This blog is sad to report the fictional "demise" of C.O.B.R.A.S. blogger, artist and spy fiction writer Armstrong Sabian, who reported last week that his excellent website - Mister 8 - will soon be no more, as the demands of family and work life take precedence over reporting on and writing spy fiction.

This is a loss, but we wish the pseudonymous Armstrong well. His site carried many fascinating blogposts on the arcana and lost heroes of the espionage fiction world, including many articles on Len Deighton and his arguably most famous creation, Harry Palmer.

Indeed, in 2009, Armstrong started a series of posts called "The Harry Palmer Files" in which he looked at all aspects of the Harry Palmer mythology - the films, the books, the design, the music - with a fine toothed comb.

With Armstrong's permission, I have reproduced below his review of Deighton's first book, The Ipcress File. Thanks for the blogs, Armstrong, and for contributing to the C.O.B.R.A.S.!

The Ipcress File (1962) - review by Armstrong Sabian, July 14 2009

"I’m horrible at writing reviews, and I generally dislike reading them. Perhaps it is the English major in me that resents summing up works of literature and film into six paragraphs, or the ability of the reviewer to discredit and dismiss the work of a creator in a few sentences. Of critics working today, I prefer the writings of Roger Ebert, who uses the art he’s discussing as a touchstone to make art of his own. I am no Roger Ebert, however, and so instead of a by-the-books review, I want to make a series of points that I hope will start conversation amongst those of you who have read The IPCRESS File (and perhaps even those who haven’t).

For those who haven’t, please note that you should assume a general spoiler warning for the next week’s worth of posts. And, really, the book has been out for 37 years. Why haven’t you read it yet?

A brief summary: Our narrator, an anonymous agent of British intelligence organization W.O.O.C. (P) is called in to explain details of a recent affair to the Minister of Defense, and in doing so, shares the story with the reader as well. He’s leaving the intelligence wing of the war office, where he workedunder a stifling bureaucrat named Ross, for the civilian W.O.O.C. (P) where he finds himself under the command of a no-nonsense boss, Dalby. Dalby holds weekly screening sessions in which the agents under him (including the priveleged Chico and the austere Alice) view film of their quarry.

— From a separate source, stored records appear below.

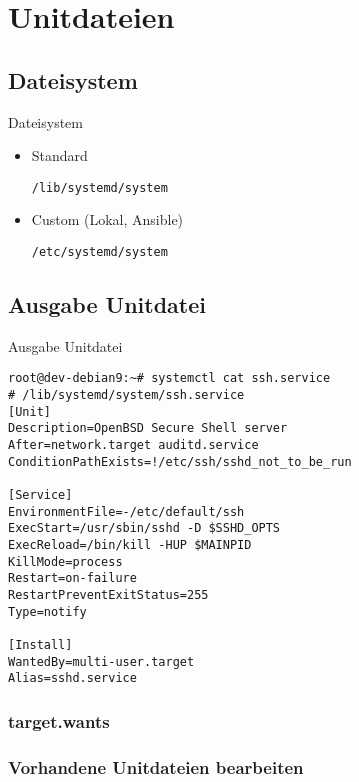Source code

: \section{Unitdateien}

\subsection{Dateisystem}

\begin{frame}[fragile]{Dateisystem}
  \begin{itemize}
\item Standard

	\verb|/lib/systemd/system|
\item Custom (Lokal, Ansible)

	\verb|/etc/systemd/system|
\end{itemize}
\end{frame}

\subsection{Ausgabe Unitdatei}
\begin{frame}[fragile]{Ausgabe Unitdatei}
\begin{lstlisting}
root@dev-debian9:~# systemctl cat ssh.service
# /lib/systemd/system/ssh.service
[Unit]
Description=OpenBSD Secure Shell server
After=network.target auditd.service
ConditionPathExists=!/etc/ssh/sshd_not_to_be_run

[Service]
EnvironmentFile=-/etc/default/ssh
ExecStart=/usr/sbin/sshd -D $SSHD_OPTS
ExecReload=/bin/kill -HUP $MAINPID
KillMode=process
Restart=on-failure
RestartPreventExitStatus=255
Type=notify

[Install]
WantedBy=multi-user.target
Alias=sshd.service
\end{lstlisting}	
\end{frame}

\subsubsection{target.wants}

\subsubsection{Vorhandene Unitdateien bearbeiten}


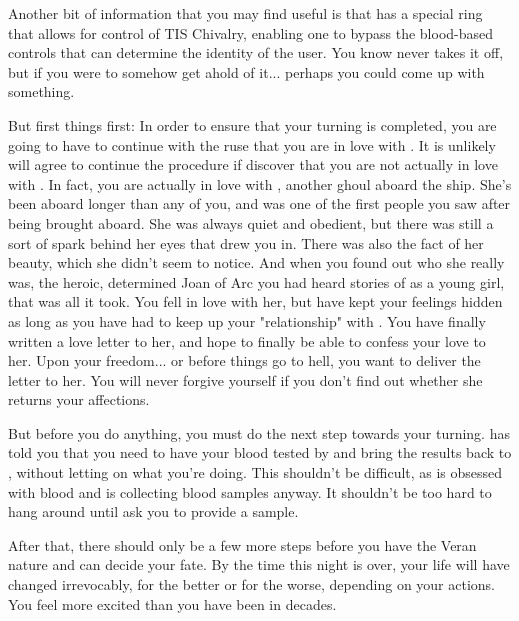 \documentclass[char]{guildcamp4}
\begin{document}
Another bit of information that you may find useful is that \cVone{} has a special ring that allows for control of TIS Chivalry, enabling one to bypass the blood-based controls that can determine the identity of the user. You know \cVone{} never takes it off, but if you were to somehow get ahold of it... perhaps you could come up with something.

But first things first: In order to ensure that your turning is completed, you are going to have to continue with the ruse that you are in love with \cVtwo{}. It is unlikely \cVtwo{\they} will agree to continue the procedure if \cVtwo{\they} discover that you are not actually in love with \cVtwo{\them}. In fact, you are actually in love with \cJoan{}, another ghoul aboard the ship. She's been aboard longer than any of you, and was one of the first people you saw after being brought aboard. She was always quiet and obedient, but there was still a sort of spark behind her eyes that drew you in. There was also the fact of her beauty, which she didn't seem to notice. And when you found out who she really was, the heroic, determined Joan of Arc you had heard stories of as a young girl, that was all it took. You fell in love with her, but have kept your feelings hidden as long as you have had to keep up your "relationship" with \cVtwo{}. You have finally written a love letter to her, and hope to finally be able to confess your love to her. Upon your freedom... or before things go to hell, you want to deliver the letter to her. You will never forgive yourself if you don't find out whether she returns your affections.

But before you do anything, you must do the next step towards your turning. \cVtwo{} has told you that you need to have your blood tested by \cVthree{} and bring the results back to \cVtwo{\them}, without letting on what you're doing. This shouldn't be difficult, as \cVthree{} is obsessed with blood and is collecting blood samples anyway. It shouldn't be too hard to hang around \cVthree{\them} until \cVthree{\they} ask you to provide a sample. 

After that, there should only be a few more steps before you have the Veran nature and can decide your fate. By the time this night is over, your life will have changed irrevocably, for the better or for the worse, depending on your actions. You feel more excited than you have been in decades.
\end{document}
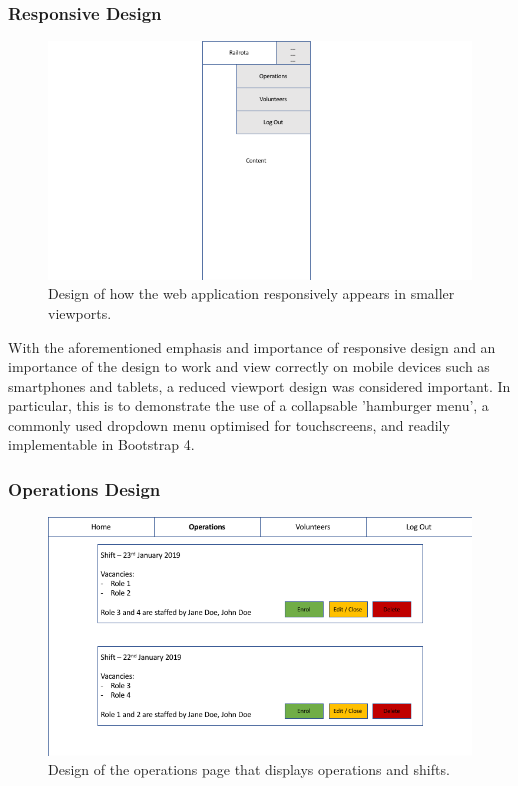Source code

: \subsubsection{Responsive Design}
\begin{figure}[h]
    \includegraphics[width=1.0\textwidth]{Figures/design-mobile}
    \caption{Design of how the web application responsively appears in smaller viewports.}
    \label{fig:mobile}
\end{figure}

With the aforementioned emphasis and importance of responsive design and an importance of the design to work and view correctly on mobile devices such as smartphones and tablets, a reduced viewport design was considered important. In particular, this is to demonstrate the use of a collapsable 'hamburger menu', a commonly used dropdown menu optimised for touchscreens, and readily implementable in Bootstrap 4. \cite{Bootstrap4}

\subsubsection{Operations Design}
\begin{figure}[h]
    \includegraphics[width=1.0\textwidth]{Figures/design-operations}
    \caption{Design of the operations page that displays operations and shifts.}
    \label{fig:operations}
\end{figure}

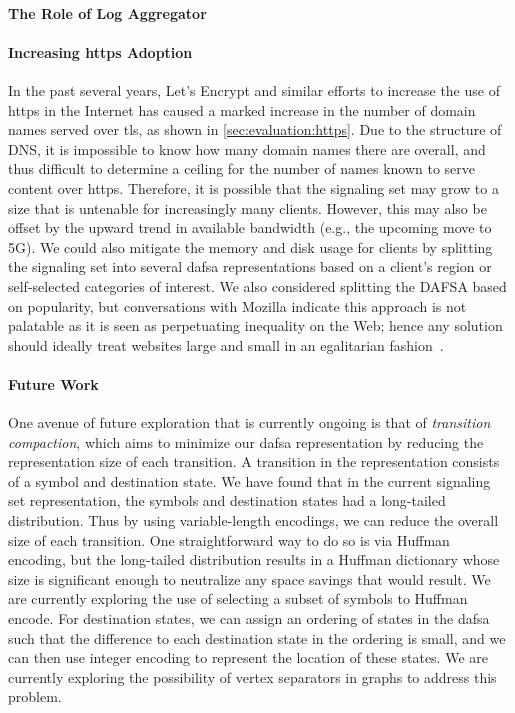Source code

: \paragraph{The Role of Log Aggregator}

\paragraph{Increasing \ac{https} Adoption}

In the past several years, Let's Encrypt and similar efforts to increase
the use of \ac{https} in the Internet has caused a marked increase in the number
of domain names served over \ac{tls}, as shown in
\autoref{sec:evaluation:https}. Due to the structure of DNS, it is impossible to
know how many domain names there are overall, and thus difficult to determine a
ceiling for the number of names known to serve content over \ac{https}.
Therefore, it is possible that the signaling set may grow to a size that is
untenable for increasingly many clients.
However, this may also be offset by the upward trend in available bandwidth
(e.g., the upcoming move to 5G).
We could also mitigate the memory and disk usage for clients by splitting the 
signaling set into several \ac{dafsa} representations based 
on a client's region or self-selected categories of interest.
We also considered splitting the DAFSA based on popularity,
but conversations with Mozilla indicate this approach is not palatable
as it is seen as perpetuating inequality on the Web;
hence any solution should ideally treat websites large and small 
in an egalitarian fashion~\cite{privatecomm}.

\paragraph{Future Work}

One avenue of future exploration that is currently ongoing is that of
\emph{transition compaction}, which aims to minimize our \ac{dafsa}
representation by reducing the representation size of each transition. A
transition in the representation consists of a symbol and destination state. We
have found that in the current signaling set representation, the symbols and
destination states had a long-tailed distribution. Thus by using variable-length
encodings, we can reduce the overall size of each transition. One
straightforward way to do so is via Huffman encoding, but the long-tailed
distribution results in a Huffman dictionary whose size is significant enough to
neutralize any space savings that would result. We are currently exploring the
use of selecting a subset of symbols to Huffman encode. For destination states,
we can assign an ordering of states in the \ac{dafsa} such that the difference
to each destination state in the ordering is small, and we can then use integer encoding to
represent the location of these states. We are currently exploring the
possibility of vertex separators in graphs to address this problem.

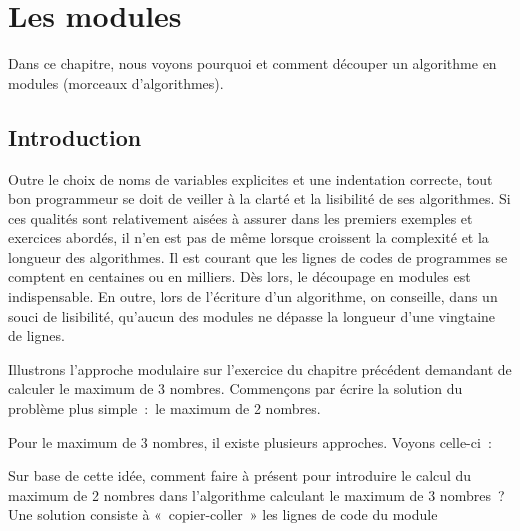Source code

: \chapter{Les modules}

	Dans ce chapitre, nous voyons pourquoi et comment découper un algorithme
	en modules (morceaux d’algorithmes).

\section{Introduction}

	Outre le choix de noms de variables explicites et une indentation
	correcte, tout bon programmeur se doit de veiller à la clarté et la
	lisibilité de ses algorithmes. Si ces qualités sont relativement aisées
	à assurer dans les premiers exemples et exercices abordés, il n’en est
	pas de même lorsque croissent la complexité et la longueur des
	algorithmes. Il est courant que les lignes de codes de programmes se
	comptent en centaines ou en milliers. Dès lors, le découpage en modules
	est indispensable. En outre, lors de l’écriture d’un algorithme, on 
	conseille, dans un souci de lisibilité, qu’aucun des modules
	ne dépasse la longueur d’une vingtaine de lignes.
	
	Illustrons l’approche modulaire sur l’exercice du chapitre précédent
	demandant de calculer le maximum de 3 nombres. Commençons par écrire la
	solution du problème plus simple~:~le maximum de 2 nombres.

	
	Pour le maximum de 3 nombres, il existe plusieurs approches. Voyons
	celle-ci~:


	{Sur base de cette idée, comment faire à présent
	pour introduire le calcul du maximum de 2 nombres dans l’algorithme
	calculant le maximum de 3 nombres~? Une solution consiste à
	«~copier-coller~» les lignes de code du module
	}

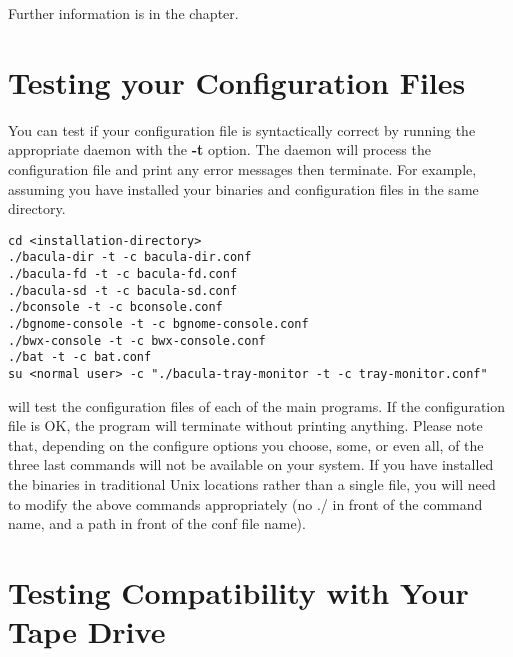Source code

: Further information is in the
 chapter.

\section{Testing your Configuration Files}

You can test if your configuration file is syntactically correct by running
the appropriate daemon with the {\bf -t} option. The daemon will process the
configuration file and print any error messages then terminate. For example,
assuming you have installed your binaries and configuration files in the same
directory. 

\footnotesize
\begin{verbatim}
cd <installation-directory>
./bacula-dir -t -c bacula-dir.conf
./bacula-fd -t -c bacula-fd.conf
./bacula-sd -t -c bacula-sd.conf
./bconsole -t -c bconsole.conf
./bgnome-console -t -c bgnome-console.conf
./bwx-console -t -c bwx-console.conf
./bat -t -c bat.conf
su <normal user> -c "./bacula-tray-monitor -t -c tray-monitor.conf"
\end{verbatim}
\normalsize

will test the configuration files of each of the main programs. If the
configuration file is OK, the program will terminate without printing
anything. Please note that, depending on the configure options you choose,
some, or even all, of the three last commands will not be available on your
system. If you have installed the binaries in traditional Unix locations
rather than a single file, you will need to modify the above commands
appropriately (no ./ in front of the command name, and a path in front of the
conf file name). 
\label{TapeTesting}

\section{Testing Compatibility with Your Tape Drive}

One of these quarry is codenamed Jay, an opportunist, who it turns out is trafficking scientists to the Soviet Union. The narrator is sent to buy back one such scientist, and when his efforts fail, he accompanies Dalby to Lebanon to take himi back by force. Shortly after, Dalby takes leave and puts our narrator in charge of operations. As new head of the department, he authorizes himself an attractive young assistant, Jean, and works on the missing scientists until Dalby returns with news of an American nuclear test. The narrator, Jean and Dalby head out to the Tokwe Atoll for the test, it turns out that Dalby is a traitor who frames the narrator as one, and our hero winds up in Hungary…or really London, and finds himself at the heart of a massive brainwashing conspiracy.

That’s pretty much the long and short of it.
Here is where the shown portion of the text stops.